> [WHAT THE TASK REQUIRES]: The lines to copy from the data below are those that hold the string "远程仓库地址".

> [INPUT DATA]:
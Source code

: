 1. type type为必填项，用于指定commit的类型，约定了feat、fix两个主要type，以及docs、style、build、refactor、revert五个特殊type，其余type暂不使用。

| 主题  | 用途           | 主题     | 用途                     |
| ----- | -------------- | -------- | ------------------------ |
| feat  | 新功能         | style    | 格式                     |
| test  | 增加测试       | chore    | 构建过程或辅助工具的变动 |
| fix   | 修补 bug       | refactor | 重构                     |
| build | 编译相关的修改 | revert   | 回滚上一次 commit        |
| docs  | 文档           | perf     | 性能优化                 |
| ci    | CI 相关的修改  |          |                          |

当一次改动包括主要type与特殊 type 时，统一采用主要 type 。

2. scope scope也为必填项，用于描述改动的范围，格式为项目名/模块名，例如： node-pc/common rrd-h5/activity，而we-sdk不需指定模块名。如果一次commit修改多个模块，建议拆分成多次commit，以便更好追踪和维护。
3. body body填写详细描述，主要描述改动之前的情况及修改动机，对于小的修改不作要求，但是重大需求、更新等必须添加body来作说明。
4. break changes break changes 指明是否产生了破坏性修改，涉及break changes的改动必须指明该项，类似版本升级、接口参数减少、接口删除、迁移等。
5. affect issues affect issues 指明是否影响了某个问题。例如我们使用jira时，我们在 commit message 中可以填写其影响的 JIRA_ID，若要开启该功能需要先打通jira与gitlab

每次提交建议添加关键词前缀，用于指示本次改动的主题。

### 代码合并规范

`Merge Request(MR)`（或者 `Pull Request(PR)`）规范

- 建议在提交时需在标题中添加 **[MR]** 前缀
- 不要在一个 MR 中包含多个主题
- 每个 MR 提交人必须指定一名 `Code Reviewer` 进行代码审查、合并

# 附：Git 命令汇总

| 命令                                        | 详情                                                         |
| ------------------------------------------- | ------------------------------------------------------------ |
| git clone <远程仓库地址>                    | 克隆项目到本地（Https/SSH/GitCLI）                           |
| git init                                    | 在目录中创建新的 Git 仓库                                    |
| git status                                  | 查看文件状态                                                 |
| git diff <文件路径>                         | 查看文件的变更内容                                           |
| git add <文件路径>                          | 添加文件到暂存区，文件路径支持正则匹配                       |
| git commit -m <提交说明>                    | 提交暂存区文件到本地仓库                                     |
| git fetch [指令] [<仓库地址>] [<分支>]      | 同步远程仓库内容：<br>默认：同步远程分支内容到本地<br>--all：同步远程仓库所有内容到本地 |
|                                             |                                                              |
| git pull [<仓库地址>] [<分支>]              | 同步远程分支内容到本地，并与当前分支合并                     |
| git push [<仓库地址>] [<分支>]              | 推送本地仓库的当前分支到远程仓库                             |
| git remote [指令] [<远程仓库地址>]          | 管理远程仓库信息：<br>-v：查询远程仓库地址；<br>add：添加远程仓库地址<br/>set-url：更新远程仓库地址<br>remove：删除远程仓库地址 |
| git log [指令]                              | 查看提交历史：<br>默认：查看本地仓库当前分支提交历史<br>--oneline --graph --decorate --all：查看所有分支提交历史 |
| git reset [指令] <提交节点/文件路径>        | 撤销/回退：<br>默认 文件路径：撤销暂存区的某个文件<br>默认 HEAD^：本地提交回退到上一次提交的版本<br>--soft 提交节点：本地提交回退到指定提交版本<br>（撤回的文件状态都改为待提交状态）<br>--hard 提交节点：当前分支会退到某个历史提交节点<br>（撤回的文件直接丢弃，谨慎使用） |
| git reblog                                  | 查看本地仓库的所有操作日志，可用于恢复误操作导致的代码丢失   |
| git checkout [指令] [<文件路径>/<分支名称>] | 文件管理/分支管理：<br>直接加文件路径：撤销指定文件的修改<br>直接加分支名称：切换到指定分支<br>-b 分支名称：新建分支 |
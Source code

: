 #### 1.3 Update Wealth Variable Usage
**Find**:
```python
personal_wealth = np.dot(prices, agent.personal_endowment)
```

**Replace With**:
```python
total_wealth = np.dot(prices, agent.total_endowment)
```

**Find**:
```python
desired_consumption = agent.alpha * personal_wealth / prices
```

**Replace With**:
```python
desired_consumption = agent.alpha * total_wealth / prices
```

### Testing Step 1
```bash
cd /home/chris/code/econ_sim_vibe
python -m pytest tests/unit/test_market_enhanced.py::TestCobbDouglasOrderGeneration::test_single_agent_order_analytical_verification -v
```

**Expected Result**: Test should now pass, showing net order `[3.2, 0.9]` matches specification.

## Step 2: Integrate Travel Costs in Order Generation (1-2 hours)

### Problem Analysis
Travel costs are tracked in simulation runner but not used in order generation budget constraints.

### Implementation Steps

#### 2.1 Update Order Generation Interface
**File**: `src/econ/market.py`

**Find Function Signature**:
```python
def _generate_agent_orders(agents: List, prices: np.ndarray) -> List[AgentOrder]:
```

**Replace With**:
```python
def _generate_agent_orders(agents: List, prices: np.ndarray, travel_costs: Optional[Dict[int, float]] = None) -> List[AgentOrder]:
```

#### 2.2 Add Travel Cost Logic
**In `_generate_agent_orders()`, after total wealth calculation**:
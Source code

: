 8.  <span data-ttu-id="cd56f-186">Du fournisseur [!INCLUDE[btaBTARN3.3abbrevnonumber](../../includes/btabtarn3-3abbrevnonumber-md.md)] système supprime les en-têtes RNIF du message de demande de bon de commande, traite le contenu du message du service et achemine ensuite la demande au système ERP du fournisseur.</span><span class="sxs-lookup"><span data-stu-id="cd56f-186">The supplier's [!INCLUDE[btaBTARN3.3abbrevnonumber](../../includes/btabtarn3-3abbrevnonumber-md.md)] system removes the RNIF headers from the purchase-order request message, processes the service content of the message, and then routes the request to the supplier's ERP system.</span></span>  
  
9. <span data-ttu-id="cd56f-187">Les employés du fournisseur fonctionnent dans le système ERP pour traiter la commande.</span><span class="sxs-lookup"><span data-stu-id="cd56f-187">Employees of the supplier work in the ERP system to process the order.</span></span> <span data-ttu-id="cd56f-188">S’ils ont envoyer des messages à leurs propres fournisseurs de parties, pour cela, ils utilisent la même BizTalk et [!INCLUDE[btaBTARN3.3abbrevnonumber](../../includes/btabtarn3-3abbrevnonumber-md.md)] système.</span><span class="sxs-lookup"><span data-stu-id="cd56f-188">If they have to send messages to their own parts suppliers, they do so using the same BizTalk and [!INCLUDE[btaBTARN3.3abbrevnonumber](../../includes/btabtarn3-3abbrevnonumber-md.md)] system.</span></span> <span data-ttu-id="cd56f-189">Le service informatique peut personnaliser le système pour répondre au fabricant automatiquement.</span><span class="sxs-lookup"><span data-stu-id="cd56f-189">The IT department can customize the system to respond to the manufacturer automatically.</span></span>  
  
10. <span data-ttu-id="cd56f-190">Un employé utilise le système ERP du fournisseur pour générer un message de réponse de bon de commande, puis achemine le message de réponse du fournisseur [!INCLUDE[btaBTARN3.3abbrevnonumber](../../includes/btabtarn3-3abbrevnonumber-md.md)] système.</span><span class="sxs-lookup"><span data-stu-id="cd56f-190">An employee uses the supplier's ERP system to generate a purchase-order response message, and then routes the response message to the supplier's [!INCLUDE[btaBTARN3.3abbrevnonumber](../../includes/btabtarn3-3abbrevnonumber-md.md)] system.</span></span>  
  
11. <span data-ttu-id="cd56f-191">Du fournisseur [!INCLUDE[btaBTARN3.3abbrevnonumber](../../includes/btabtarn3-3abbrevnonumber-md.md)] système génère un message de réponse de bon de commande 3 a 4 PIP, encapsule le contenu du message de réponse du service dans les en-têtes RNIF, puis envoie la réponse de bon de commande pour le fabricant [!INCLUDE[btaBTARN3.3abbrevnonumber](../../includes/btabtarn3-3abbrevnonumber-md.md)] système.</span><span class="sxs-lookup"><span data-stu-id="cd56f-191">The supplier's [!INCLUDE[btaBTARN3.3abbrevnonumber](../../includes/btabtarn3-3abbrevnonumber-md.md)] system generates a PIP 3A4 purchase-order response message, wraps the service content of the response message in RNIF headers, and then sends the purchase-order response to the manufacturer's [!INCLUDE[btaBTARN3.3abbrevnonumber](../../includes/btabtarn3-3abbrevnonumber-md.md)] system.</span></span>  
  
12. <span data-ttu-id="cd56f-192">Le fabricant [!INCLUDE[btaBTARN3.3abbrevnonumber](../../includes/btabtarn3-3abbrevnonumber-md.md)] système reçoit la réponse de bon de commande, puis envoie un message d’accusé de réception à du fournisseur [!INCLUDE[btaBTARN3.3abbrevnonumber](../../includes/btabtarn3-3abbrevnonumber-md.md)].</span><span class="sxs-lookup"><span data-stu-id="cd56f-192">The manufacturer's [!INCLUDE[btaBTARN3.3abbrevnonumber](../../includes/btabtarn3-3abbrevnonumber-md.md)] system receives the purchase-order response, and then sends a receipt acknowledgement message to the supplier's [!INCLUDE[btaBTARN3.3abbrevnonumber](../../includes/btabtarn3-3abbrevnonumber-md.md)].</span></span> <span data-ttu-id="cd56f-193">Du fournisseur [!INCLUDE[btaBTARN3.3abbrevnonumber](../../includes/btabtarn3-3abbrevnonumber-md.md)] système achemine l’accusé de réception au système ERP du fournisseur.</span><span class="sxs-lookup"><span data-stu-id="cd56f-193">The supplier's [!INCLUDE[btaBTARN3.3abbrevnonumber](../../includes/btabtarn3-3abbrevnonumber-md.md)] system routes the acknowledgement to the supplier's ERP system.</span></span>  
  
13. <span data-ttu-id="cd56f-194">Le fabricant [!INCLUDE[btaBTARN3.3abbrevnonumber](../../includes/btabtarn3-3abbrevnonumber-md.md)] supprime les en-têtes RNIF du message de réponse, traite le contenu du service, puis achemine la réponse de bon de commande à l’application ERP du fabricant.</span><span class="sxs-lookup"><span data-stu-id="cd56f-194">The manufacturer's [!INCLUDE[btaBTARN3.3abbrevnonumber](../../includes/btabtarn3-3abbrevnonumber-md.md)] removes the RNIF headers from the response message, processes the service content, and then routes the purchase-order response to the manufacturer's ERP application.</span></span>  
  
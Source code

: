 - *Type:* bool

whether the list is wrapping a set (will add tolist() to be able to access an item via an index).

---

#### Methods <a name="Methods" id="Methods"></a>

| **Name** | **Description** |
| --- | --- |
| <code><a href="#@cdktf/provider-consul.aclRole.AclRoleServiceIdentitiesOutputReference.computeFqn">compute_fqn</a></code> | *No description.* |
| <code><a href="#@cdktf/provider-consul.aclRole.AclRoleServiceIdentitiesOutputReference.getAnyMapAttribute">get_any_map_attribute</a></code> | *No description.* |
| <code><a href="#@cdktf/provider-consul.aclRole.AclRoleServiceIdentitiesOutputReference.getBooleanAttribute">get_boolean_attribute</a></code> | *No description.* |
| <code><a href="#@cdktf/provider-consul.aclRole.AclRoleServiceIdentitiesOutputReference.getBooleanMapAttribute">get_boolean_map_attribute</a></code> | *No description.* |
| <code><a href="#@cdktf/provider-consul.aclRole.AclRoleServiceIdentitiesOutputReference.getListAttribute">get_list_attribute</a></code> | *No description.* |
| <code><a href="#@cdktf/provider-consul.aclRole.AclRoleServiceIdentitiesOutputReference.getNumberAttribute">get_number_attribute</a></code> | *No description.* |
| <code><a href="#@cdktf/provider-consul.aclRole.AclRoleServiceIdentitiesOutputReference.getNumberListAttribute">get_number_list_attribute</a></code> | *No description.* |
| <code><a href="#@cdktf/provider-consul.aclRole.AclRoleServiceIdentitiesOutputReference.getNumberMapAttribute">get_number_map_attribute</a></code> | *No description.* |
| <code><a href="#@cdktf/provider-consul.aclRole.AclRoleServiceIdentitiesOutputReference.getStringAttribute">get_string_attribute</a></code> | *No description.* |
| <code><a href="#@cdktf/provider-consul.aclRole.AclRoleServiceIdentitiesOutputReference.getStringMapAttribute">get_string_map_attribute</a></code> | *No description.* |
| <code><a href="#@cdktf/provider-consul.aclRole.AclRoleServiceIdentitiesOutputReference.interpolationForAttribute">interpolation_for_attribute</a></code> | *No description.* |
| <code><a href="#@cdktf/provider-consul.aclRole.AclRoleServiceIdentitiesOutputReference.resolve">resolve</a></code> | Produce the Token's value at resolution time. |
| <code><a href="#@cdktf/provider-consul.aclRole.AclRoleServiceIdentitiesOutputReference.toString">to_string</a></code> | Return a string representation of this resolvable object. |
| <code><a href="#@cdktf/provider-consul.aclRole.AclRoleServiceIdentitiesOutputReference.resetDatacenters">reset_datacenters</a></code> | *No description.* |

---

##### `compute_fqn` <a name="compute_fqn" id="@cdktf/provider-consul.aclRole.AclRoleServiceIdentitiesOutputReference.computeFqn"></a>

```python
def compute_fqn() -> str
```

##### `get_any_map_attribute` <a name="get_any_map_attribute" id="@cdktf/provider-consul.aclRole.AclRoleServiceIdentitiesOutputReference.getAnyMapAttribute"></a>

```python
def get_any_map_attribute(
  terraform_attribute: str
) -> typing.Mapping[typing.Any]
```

> [PROBLEM SOLUTION]:
| git clone <远程仓库地址>                    | 克隆项目到本地（Https/SSH/GitCLI）                           |
| git remote [指令] [<远程仓库地址>]          | 管理远程仓库信息：<br>-v：查询远程仓库地址；<br>add：添加远程仓库地址<br/>set-url：更新远程仓库地址<br>remove：删除远程仓库地址 |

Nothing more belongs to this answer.